Hamid Hassou atmet tief durch. „Wir hatten ein schönes Haus, doch jetzt ist alles weg“, sagt der 42-Jährige und senkt den Kopf. „Wir haben alles verloren. Sie sehen ja, wie wir jetzt leben müssen.“ Hamid Hassou deutet auf das, was ihm und seiner Familie geblieben ist: Matratzen, die auf dem Zeltboden ausgebreitet sind, Polster, ein lilafarbener Tischventilator, einige Kleidungsstücke. Alles andere musste er zurücklassen in seinem Dorf Tapar, nahe der nordirakischen Stadt Sinjar.

„Sie sind am 3. August in unser Dorf gekommen, mit Geländefahrzeugen und schweren Waffen“, erinnert sich Hamid Hassou.

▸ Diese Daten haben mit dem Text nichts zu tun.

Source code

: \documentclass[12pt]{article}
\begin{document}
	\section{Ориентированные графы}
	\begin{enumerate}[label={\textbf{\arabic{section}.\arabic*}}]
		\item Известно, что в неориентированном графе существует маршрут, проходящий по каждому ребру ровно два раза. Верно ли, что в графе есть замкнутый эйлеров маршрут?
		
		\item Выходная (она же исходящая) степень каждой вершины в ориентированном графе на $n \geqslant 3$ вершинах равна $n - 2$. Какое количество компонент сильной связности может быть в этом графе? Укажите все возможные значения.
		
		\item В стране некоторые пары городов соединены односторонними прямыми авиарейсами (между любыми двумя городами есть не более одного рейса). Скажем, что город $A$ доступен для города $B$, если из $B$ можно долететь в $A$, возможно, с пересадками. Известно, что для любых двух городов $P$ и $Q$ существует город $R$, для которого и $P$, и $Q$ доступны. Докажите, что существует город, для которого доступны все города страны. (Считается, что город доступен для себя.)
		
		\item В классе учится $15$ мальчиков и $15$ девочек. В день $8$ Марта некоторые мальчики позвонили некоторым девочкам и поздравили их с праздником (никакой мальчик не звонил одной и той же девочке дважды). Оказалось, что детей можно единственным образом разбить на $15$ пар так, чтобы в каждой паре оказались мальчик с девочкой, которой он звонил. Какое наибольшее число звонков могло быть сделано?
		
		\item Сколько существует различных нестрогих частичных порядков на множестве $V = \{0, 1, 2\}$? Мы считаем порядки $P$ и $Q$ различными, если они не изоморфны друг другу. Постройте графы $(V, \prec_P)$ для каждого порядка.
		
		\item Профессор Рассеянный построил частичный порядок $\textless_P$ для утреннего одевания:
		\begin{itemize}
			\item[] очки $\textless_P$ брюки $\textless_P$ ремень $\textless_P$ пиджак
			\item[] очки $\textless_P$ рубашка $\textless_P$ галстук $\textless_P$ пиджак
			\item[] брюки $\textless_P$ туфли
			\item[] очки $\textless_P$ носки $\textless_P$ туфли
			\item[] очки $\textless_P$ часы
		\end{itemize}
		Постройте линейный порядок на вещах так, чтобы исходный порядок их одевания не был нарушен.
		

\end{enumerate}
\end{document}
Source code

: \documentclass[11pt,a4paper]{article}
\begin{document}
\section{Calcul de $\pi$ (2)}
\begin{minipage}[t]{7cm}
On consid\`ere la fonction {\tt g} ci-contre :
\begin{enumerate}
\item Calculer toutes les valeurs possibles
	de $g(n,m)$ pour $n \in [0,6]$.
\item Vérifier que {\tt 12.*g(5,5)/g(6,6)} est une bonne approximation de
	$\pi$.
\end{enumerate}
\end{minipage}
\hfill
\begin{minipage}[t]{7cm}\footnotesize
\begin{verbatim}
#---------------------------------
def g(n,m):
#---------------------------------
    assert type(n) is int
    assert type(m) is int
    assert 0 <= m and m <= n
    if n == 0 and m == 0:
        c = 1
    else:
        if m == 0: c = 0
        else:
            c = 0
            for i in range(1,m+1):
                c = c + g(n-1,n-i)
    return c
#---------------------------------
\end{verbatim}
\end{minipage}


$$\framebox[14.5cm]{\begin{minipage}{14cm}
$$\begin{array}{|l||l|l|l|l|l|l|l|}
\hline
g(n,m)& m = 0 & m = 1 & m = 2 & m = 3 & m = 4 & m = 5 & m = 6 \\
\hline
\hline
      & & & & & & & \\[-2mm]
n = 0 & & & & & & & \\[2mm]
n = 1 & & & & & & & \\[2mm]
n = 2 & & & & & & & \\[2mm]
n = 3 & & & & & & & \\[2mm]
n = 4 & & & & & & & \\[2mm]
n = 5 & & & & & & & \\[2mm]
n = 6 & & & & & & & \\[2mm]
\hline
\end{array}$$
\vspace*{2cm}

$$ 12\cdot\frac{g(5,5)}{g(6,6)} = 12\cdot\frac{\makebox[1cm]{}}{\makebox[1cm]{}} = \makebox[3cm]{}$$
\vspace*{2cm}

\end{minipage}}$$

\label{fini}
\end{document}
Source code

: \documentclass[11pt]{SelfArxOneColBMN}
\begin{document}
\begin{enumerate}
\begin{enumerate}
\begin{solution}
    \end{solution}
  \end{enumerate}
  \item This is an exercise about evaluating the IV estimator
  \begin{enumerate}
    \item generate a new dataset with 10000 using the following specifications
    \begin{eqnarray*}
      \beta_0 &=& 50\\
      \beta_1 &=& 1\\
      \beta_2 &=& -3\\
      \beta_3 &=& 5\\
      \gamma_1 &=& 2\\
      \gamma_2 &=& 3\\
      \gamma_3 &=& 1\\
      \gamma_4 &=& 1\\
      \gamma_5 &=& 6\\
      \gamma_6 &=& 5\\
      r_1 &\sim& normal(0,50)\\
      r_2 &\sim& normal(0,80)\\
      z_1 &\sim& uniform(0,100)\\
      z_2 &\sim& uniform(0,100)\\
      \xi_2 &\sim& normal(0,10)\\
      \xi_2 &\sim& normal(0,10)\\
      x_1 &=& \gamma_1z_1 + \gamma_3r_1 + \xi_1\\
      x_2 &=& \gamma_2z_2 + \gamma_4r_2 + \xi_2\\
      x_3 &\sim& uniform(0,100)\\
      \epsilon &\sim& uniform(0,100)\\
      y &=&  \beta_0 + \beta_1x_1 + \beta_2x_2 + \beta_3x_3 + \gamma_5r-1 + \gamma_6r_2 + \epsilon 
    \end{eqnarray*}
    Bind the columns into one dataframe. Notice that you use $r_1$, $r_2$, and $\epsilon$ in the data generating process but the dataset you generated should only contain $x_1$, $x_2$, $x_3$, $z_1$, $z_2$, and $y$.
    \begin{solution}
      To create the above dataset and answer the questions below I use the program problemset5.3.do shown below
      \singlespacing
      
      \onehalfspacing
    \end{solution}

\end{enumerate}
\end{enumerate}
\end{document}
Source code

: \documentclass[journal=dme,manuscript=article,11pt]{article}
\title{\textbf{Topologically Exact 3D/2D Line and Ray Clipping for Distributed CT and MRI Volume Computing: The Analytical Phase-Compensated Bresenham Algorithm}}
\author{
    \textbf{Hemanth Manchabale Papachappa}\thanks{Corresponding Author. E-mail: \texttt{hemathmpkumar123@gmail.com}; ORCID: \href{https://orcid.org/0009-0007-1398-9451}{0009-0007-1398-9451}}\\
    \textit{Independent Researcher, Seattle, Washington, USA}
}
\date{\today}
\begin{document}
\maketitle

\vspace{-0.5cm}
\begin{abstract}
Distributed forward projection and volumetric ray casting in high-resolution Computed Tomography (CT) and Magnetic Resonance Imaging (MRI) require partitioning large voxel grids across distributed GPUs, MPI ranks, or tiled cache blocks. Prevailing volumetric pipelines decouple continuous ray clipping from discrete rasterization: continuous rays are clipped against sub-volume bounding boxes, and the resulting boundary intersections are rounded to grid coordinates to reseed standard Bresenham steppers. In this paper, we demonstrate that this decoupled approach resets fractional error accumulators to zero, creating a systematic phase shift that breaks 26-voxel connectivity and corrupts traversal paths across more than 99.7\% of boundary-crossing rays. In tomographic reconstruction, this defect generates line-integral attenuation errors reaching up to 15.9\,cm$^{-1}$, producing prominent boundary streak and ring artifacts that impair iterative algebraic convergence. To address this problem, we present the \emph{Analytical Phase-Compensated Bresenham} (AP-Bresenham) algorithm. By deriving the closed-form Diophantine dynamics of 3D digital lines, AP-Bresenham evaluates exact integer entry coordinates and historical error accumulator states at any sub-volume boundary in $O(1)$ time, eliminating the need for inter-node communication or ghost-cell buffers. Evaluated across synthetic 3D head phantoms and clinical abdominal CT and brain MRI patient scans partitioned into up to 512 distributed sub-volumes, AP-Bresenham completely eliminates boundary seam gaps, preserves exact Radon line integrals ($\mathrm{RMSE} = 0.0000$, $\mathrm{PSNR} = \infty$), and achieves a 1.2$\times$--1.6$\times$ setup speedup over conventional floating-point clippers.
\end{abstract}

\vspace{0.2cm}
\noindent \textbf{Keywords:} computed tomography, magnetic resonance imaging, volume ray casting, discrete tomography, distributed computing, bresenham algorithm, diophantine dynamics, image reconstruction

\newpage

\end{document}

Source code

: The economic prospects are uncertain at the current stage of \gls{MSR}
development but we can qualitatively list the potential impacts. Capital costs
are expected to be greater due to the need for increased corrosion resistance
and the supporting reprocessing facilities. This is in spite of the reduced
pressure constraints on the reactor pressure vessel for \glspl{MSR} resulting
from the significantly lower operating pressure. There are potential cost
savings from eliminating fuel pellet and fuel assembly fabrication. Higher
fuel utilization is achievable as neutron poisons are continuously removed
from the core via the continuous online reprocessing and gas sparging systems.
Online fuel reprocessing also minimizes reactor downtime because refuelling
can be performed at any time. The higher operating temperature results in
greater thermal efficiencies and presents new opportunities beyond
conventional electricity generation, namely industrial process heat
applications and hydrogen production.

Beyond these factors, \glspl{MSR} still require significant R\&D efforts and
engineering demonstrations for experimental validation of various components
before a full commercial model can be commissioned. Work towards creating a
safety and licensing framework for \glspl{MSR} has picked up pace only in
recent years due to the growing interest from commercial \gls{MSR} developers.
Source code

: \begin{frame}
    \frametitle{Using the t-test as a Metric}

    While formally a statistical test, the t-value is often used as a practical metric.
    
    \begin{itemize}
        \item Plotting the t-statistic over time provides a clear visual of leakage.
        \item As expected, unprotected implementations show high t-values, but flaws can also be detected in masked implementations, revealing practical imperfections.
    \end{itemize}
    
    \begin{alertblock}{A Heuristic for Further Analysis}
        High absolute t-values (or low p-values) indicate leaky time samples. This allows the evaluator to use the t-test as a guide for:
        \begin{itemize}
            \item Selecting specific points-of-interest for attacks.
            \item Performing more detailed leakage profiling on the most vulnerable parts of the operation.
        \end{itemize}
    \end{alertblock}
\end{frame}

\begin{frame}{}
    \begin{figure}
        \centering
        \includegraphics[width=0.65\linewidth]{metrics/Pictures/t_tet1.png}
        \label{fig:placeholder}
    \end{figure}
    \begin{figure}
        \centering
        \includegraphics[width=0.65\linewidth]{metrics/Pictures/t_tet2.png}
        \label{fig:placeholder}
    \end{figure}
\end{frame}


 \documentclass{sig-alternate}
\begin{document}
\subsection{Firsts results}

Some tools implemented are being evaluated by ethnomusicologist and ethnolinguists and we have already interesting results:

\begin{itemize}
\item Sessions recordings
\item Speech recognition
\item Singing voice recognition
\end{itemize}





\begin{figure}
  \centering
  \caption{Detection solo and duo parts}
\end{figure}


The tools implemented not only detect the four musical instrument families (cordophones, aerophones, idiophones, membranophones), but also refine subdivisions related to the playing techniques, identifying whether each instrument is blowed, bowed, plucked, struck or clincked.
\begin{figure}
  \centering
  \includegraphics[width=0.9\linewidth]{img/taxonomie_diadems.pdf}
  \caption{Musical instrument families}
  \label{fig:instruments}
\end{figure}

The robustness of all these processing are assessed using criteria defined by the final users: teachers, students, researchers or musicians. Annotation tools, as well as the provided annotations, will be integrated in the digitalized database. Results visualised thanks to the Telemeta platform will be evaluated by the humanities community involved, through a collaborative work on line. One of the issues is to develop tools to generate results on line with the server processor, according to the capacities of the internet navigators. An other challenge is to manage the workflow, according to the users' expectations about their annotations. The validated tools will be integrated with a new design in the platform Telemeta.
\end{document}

Die Eindringlinge waren Kämpfer der Extremistengruppe Islamischer Staat (IS), und sie kamen mit einem Ziel: die Bewohner von Tapar zu töten oder zu versklaven. Denn Hamid Hassou und die anderen in dem Dorf gehören – so wie die meisten Menschen rund um Sinjar – der religiösen Minderheit der Yeziden an. Und in der bizarren, mörderischen Ideologie des IS ist für Religionsgruppen wie die Yeziden kein Platz.
„Wir flohen in die Berge“, berichtet der 42-Jährige.
Zigtausende Yeziden hatten sich wegen der IS-Großoffensive im August dorthin zurückgezogen, in sengender Hitze, ohne ausreichende Vorräte an Wasser und Lebensmitteln. Hamid Hassous Schwiegermutter starb während der Flucht an Durst und Entkräftung. Erst nach acht Tagen erreichte sie Hilfe. Einheiten der syrisch-kurdischen Volksverteidigungseinheiten (YPG) kämpften einen Korridor zu den Eingeschlossenen in den Bergen frei. „Sie haben uns mit Geländefahrzeugen nach Syrien gebracht.“

Seither wohnt Hamid Hassou mit seiner Frau und seinen Kindern im Flüchtlingslager Newroz im Nordosten der syrischen Kurdengebiete nahe der Grenze zum Irak. 7000 Menschen leben hier in weißen und grauen Zelten, die sich in mehreren Reihen über den hellbraunen Boden ziehen.
Vor den Zelten waschen Frauen Geschirr in Plastikbottichen und bereiten auf offenen Feuerstellen Essen zu. Daneben spielen Kinder. Ein kleines Mädchen hat einen Holzstab, an dem eine Schnur hängt, in die Erde gesteckt. Sie zieht an der Schnur und wirft einen Stein in hohem Bogen durch die Luft. Das Mädchen hat in ihrer Fantasie eine Granate abgefeuert – das Kriegsspiel eines Kindes, das den Krieg hautnah miterlebt hat. Und das so wie ihre Eltern unter dem Trauma leidet, den schwer bewaffneten IS-Einheiten schutzlos ausgeliefert gewesen zu sein.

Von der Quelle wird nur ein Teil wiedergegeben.